Forty years after the end of the Vietnam War, there are some key points that need to be made if we are ever to come to grips with the legacy of that conflict for the United States.
1. The crucial decisions that led to American involvement were not made by the Kennedy or Johnson administrations but by the Truman and Eisenhower administrations, and they were, in my judgment, terrible blunders.
In 1945, President Truman decided that the U.S. would not support Ho Chi Minh and the Vietnamese independence movement against the French effort to re-establish control of its Indo-China colony. This was in spite of the fact that Ho and his Viet Minh had been American allies in the war against Japan, and Ho had modeled his Vietnamese Declaration of Independence on ours, in a clear bid for American support.
But instead of supporting Vietnamese independence, the United States government became the chief supporter and financier of a misguided French effort to turn back the clock and to restore its colonial power over Asians. This policy might have made sense in the 19th century, but it was doomed to fail in the era after World War II, when colonies all over the world were rising and gaining independence from their European oppressors. It was especially appalling for the United States, which originated in an anti-colonial rebellion, to take this position.
This policy met its inevitable doom when the French admitted defeat in 1954.
The Eisenhower administration then had an easy chance to extricate the United States from this morass by supporting the international effort to end the war with the Geneva Accords of 1954, which provided for free elections to unify Vietnam under its own government in 1956.

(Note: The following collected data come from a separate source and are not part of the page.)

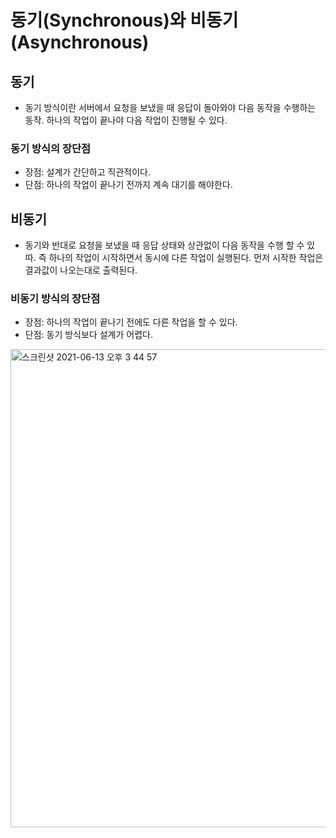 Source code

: # 동기(Synchronous)와 비동기(Asynchronous)

## 동기
- 동기 방식이란 서버에서 요청을 보냈을 때 응답이 돌아와야 다음 동작을 수행하는 동작. 하나의 작업이 끝나야 다음 작업이 진행될 수 있다.

### 동기 방식의 장단점
- 장점: 설계가 간단하고 직관적이다.
- 단점: 하나의 작업이 끝나기 전까지 계속 대기를 해야한다.

## 비동기
- 동기와 반대로 요청을 보냈을 때 응답 상태와 상관없이 다음 동작을 수행 할 수 있따. 즉 하나의 작업이 시작하면서 동시에 다른 작업이 실행된다. 먼저 시작한 작업은 결과값이 나오는대로 출력된다.

### 비동기 방식의 장단점
- 장점: 하나의 작업이 끝나기 전에도 다른 작업을 할 수 있다.
- 단점: 동기 방식보다 설계가 어렵다.

<img width="765" alt="스크린샷 2021-06-13 오후 3 44 57" src="https://user-images.githubusercontent.com/45002556/121797943-5893b780-cc5e-11eb-8a57-6cd796dfd514.png">
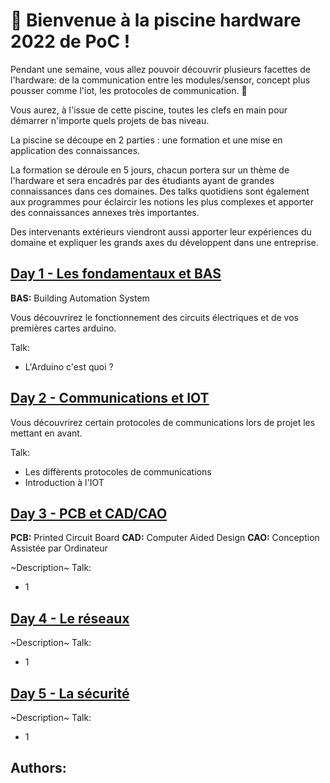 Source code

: # :wave: Bienvenue à la piscine hardware 2022 de PoC !

Pendant une semaine, vous allez pouvoir découvrir plusieurs facettes de l'hardware: de la communication entre les modules/sensor, concept plus pousser comme l'iot, les protocoles de communication. :rocket:

Vous aurez, à l'issue de cette piscine, toutes les clefs en main pour démarrer n'importe quels projets de bas niveau.

La piscine se découpe en 2 parties : une formation et une mise en application des connaissances.

La formation se déroule en 5 jours, chacun portera sur un thème de l'hardware et sera encadrés par des étudiants ayant de grandes connaissances dans ces domaines. Des talks quotidiens sont également aux programmes pour éclaircir les notions les plus complexes et apporter des connaissances annexes très importantes.

Des intervenants extérieurs viendront aussi apporter leur expériences du domaine et expliquer les grands axes du développent dans une entreprise.

## [Day 1 - Les fondamentaux et BAS](Day01/README.md)

**BAS:** Building Automation System

Vous découvrirez le fonctionnement des circuits électriques et de vos premières cartes arduino.

Talk:
- L'Arduino c'est quoi ?

## [Day 2 - Communications et IOT](Day02/README.md)

Vous découvrirez certain protocoles de communications lors de projet les mettant en avant.

Talk:
- Les diffèrents protocoles de communications
- Introduction à l'IOT

## [Day 3 - PCB et CAD/CAO]()

**PCB:** Printed Circuit Board
**CAD:** Computer Aided Design
**CAO:** Conception Assistée par Ordinateur

~Description~
Talk:
- 1

## [Day 4 - Le réseaux]()
~Description~
Talk:
- 1

## [Day 5 - La sécurité]()
~Description~
Talk:
- 1

## Authors:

If our government had accepted this solution, the war would have ended and Vietnam would have been free of foreign control and independent. But instead, the U.S. (essentially Secretary of State John Foster Dulles) moved to prevent these elections from taking place and began to build an alternative government in Saigon to oppose Ho Chi Minh in Hanoi. Thus, not only did we take sides in what would be a civil war thousands of miles away (which would be bad enough); we literally created one of the sides in that civil war!
This was almost surely a recipe for failure, and is, I contend, one of the greatest blunders committed by any government in the history of the world, much less our own.
2. The reason that our government embarked upon this policy was largely because of the inordinate fear in the 1950s of the spread of communism, particularly after Mao Tse-Tung’s forces took control of China in 1949. Under the “Domino theory” subscribed to by Eisenhower and Dulles, if we allowed another country to fall to communism, others would surely follow until all of Asia was under the communist banner.
This theory was based upon a total ignorance of history and reality. The reality was that there was never any monolithic communist movement centered in Moscow or Beijing which controlled or directed the actions of communists around the world, and that nationalism or local interests always trumped ideology.
Anyone who took any time to study the history of the Vietnamese people could have easily found out about the ancient hostility between them and China, and could have quickly determined that the best way to contain China would be to have a free and independent Vietnam! This, of course, was verified almost as soon as Vietnam was independent; in 1979, they went to war against — surprise — China!
3. When Lyndon Johnson decided that, rather than being accused of “losing Vietnam,” he would send American ground troops to win the war against North Vietnam (even though he had his own real doubts about whether this policy would succeed), he committed an error of criminal proportions. In the course of what the Vietnamese call the “American War,” the United States would:
a. drop more than four million tons of bombs on Vietnam, making it the most-bombed country in history — more than we dropped in World War II!
b. through bombings and resettlement policy, create somewhere around 10 million refugees in a country of 20 million people;
c. through bombings and tactics like “free-fire zones,” kill close to four million people, about two million of them civilians;
d. drop about 20 million gallons of herbicides on South Vietnam (the part of the country we were trying to “save”), exposing as many as 4.8 million Vietnamese — as well as our own soldiers — to substances like Agent Orange, which is still causing untold suffering;
e. leave behind incredible amounts of unexploded ordinance, which, according to the best estimates, has killed about 40,000 and maimed 65,000 people since the war ended.
4. Despite all of this, The Vietnamese people do not seem to hate us!
Whenever veterans — or any Americans — visit Vietnam, which they have been doing in significant numbers since the restoration of diplomatic relations 20 years ago, they find the Vietnamese people to be quite welcoming and friendly. I seriously doubt, if the shoe were on the other foot, that the American people could be as forgiving.
I honor and respect all the veterans and heroes of the Vietnam War; they answered their country’s call just like those of our other wars, and deserve their place alongside them. What I do not honor or respect are the leaders of the government who sent them into a war that should have never been fought at all.
EDITOR’S NOTE: Daniel Pritchett of Dover has taught American history since 1969, locally in the Capital School District, Delaware State University and currently at the Osher Lifelong Learning Institute.